Какое это увлекательное зрелище, к сожалению, теперь доступное мне лишь в
редкие ночные часы. Стоит воздеть руку, и видишь себя с потолка, так сказать,
возвышаясь и свешиваясь над собою. И в то же самое время — остальными глазами —
не упускать из виду низ, тыл и перед — все свое
ветвистое и раскидистое тело.
Перечел
свои записки и остался недоволен. Кому нужна эта
болтовня на местном диалекте? Не забыть сжечь перед отъездом. Ведь людям я не
собираюсь показывать. А наши все равно не прочтут и ничего обо мне не узнают. Наши и не залетят никогда в такую несусветную даль, в такую
дичь. А во мне сидит навязчивая мысль, как я мешаю людям даже самим своим
видом. Потому я и боюсь красоты в природе и в человеке, что она недискурсивна.
Я настолько все время на краю этого хаоса, что боюсь его как огня.
До
сих пор не могу понять, что это за земля Испания.

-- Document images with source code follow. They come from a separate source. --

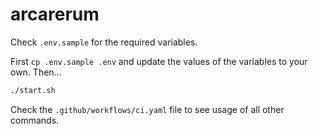 # arcarerum

Check `.env.sample` for the required variables.

First `cp .env.sample .env` and update the values of the variables to your own. Then...

```bash
./start.sh
```

Check the `.github/workflows/ci.yaml` file to see usage of all other commands.
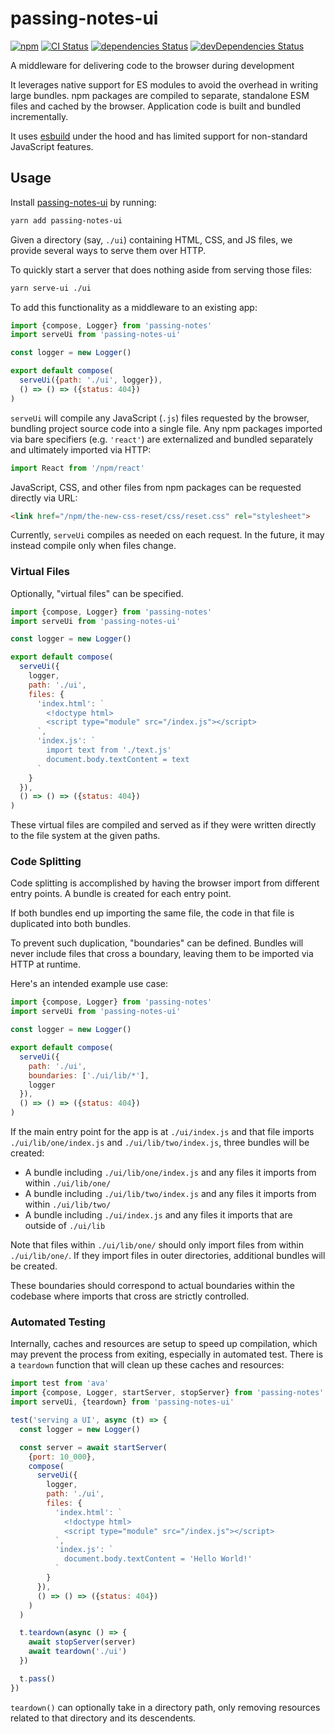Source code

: # passing-notes-ui
[![npm](https://img.shields.io/npm/v/passing-notes-ui.svg)](https://www.npmjs.com/package/passing-notes-ui)
[![CI Status](https://github.com/vinsonchuong/passing-notes-ui/workflows/CI/badge.svg)](https://github.com/vinsonchuong/passing-notes-ui/actions?query=workflow%3ACI)
[![dependencies Status](https://david-dm.org/vinsonchuong/passing-notes-ui/status.svg)](https://david-dm.org/vinsonchuong/passing-notes-ui)
[![devDependencies Status](https://david-dm.org/vinsonchuong/passing-notes-ui/dev-status.svg)](https://david-dm.org/vinsonchuong/passing-notes-ui?type=dev)

A middleware for delivering code to the browser during development

It leverages native support for ES modules to avoid the overhead in writing
large bundles. npm packages are compiled to separate, standalone ESM files and
cached by the browser. Application code is built and bundled incrementally.

It uses [esbuild](https://esbuild.github.io/) under the hood and has limited
support for non-standard JavaScript features.

## Usage
Install [passing-notes-ui](https://www.npmjs.com/package/passing-notes-ui)
by running:

```sh
yarn add passing-notes-ui
```

Given a directory (say, `./ui`) containing HTML, CSS, and JS files, we provide
several ways to serve them over HTTP.

To quickly start a server that does nothing aside from serving those files:

```bash
yarn serve-ui ./ui
```

To add this functionality as a middleware to an existing app:

```javascript
import {compose, Logger} from 'passing-notes'
import serveUi from 'passing-notes-ui'

const logger = new Logger()

export default compose(
  serveUi({path: './ui', logger}),
  () => () => ({status: 404})
)
```

`serveUi` will compile any JavaScript (`.js`) files requested by the browser,
bundling project source code into a single file. Any npm packages imported via
bare specifiers (e.g. `'react'`) are externalized and bundled separately and
ultimately imported via HTTP:

```javascript
import React from '/npm/react'
```

JavaScript, CSS, and other files from npm packages can be requested directly via
URL:

```html
<link href="/npm/the-new-css-reset/css/reset.css" rel="stylesheet">
```

Currently, `serveUi` compiles as needed on each request. In the future, it may
instead compile only when files change.

### Virtual Files

Optionally, "virtual files" can be specified.

```javascript
import {compose, Logger} from 'passing-notes'
import serveUi from 'passing-notes-ui'

const logger = new Logger()

export default compose(
  serveUi({
    logger,
    path: './ui',
    files: {
      'index.html': `
        <!doctype html>
        <script type="module" src="/index.js"></script>
      `,
      'index.js': `
        import text from './text.js'
        document.body.textContent = text
      `
    }
  }),
  () => () => ({status: 404})
)
```

These virtual files are compiled and served as if they were written directly to
the file system at the given paths.

### Code Splitting

Code splitting is accomplished by having the browser import from different
entry points. A bundle is created for each entry point.

If both bundles end up importing the same file, the code in that file is
duplicated into both bundles.

To prevent such duplication, "boundaries" can be defined. Bundles will never
include files that cross a boundary, leaving them to be imported via HTTP at
runtime.

Here's an intended example use case:

```javascript
import {compose, Logger} from 'passing-notes'
import serveUi from 'passing-notes-ui'

const logger = new Logger()

export default compose(
  serveUi({
    path: './ui',
    boundaries: ['./ui/lib/*'],
    logger
  }),
  () => () => ({status: 404})
)
```

If the main entry point for the app is at `./ui/index.js` and that file imports
`./ui/lib/one/index.js` and `./ui/lib/two/index.js`, three bundles will be
created:

- A bundle including `./ui/lib/one/index.js` and any files it imports from
  within `./ui/lib/one/`
- A bundle including `./ui/lib/two/index.js` and any files it imports from
  within `./ui/lib/two/`
- A bundle including `./ui/index.js` and any files it imports that are outside
  of `./ui/lib`

Note that files within `./ui/lib/one/` should only import files from within
`./ui/lib/one/`. If they import files in outer directories, additional bundles
will be created.

These boundaries should correspond to actual boundaries within the codebase
where imports that cross are strictly controlled.

### Automated Testing

Internally, caches and resources are setup to speed up compilation, which may
prevent the process from exiting, especially in automated test. There is a
`teardown` function that will clean up these caches and resources:

```javascript
import test from 'ava'
import {compose, Logger, startServer, stopServer} from 'passing-notes'
import serveUi, {teardown} from 'passing-notes-ui'

test('serving a UI', async (t) => {
  const logger = new Logger()

  const server = await startServer(
    {port: 10_000},
    compose(
      serveUi({
        logger,
        path: './ui',
        files: {
          'index.html': `
            <!doctype html>
            <script type="module" src="/index.js"></script>
          `,
          'index.js': `
            document.body.textContent = 'Hello World!'
          `
        }
      }),
      () => () => ({status: 404})
    )
  )

  t.teardown(async () => {
    await stopServer(server)
    await teardown('./ui')
  })

  t.pass()
})
```

`teardown()` can optionally take in a directory path, only removing resources
related to that directory and its descendents.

Народные обычаи и этикеты
двора совершенно необыкновенны. Не понимаю, решительно не понимаю ничего.
Сегодня выбрили мне голову, несмотря на то что я
кричал изо всей силы. Я готов был впасть в бешенство. Я не понимаю вовсе
значения этого странного обычая. Обычай глупый, бессмысленный! Для меня
непостижима безрассудность королей, которые до сих пор не уничтожают его.
Но
что можно отвечать на мои жалобы, когда мой путь прочерчивался с непрерывной
связностью от детских замечаний «на тебя смотреть противно» до нынешнего гроба?
Да и не узнать мне родимого неба по здешним книгам-бумагам. Я и сейчас — выйду
ночью на улицу, подыму голову и вижу: опять не то! И в каком направлении мне
надо грустить, тоже неизвестно.
Перечти
раз пять-шесть мое письмо, именно из-за того, что в нем все разбросано и нет
строгого логического порядка. Я больше не имею сил терпеть. За что они мучат
меня? Голова горит моя, и все кружится предо мною. Спасите меня! дайте мне
тройку быстрых, как вихорь, коней! взвейтеся, кони, и несите меня с этого
света! Вон небо клубится передо мною; струна звенит в тумане; с одной
стороны море, с другой Италия; вон и русские избы виднеют. Матушка, прижми ко груди своей бедного сиротку! ему нет места на свете! его
гонят!.. О Родина! ПХЕНЦ! ГОГРЫ! ТУЖЕРОСКИП! Я иду к
тебе. ГОГРЫ! ГОГРЫ! БОНЖУР! ГУТЕНАБЕНД! СПОКОЙНОЙ НОЧИ!
[1] “ЦЕНТОН (от лат. cento, род. пад. centonis — одежда или одеяло из разноцветных кусков) — стихотворение, целиком составленное из строк других стихотворений. В европ. лит-ре наиболее известны позднеантич. Ц. из стихов и полустиший Вергилия, служившие средством выразить преклонение перед Вергилием и показать эрудицию авторов. Худож. эффект Ц. — в подобии или контрасте нового контекста и воспоминания о прежнем контексте каждого фрагмента; он особенно ярок при смещении темы (эротич. тема вместо героической, христианская вместо языческой). В лит-ре нового времени Ц. рассматривается исключительно как поэтич. забава” (М. Л. Гаспаров. Центон // Краткая литературная энциклопедия / Гл. ред. А. А. Сурков. М.: Советская энциклопедия, 1975. Т. 8. С. 383).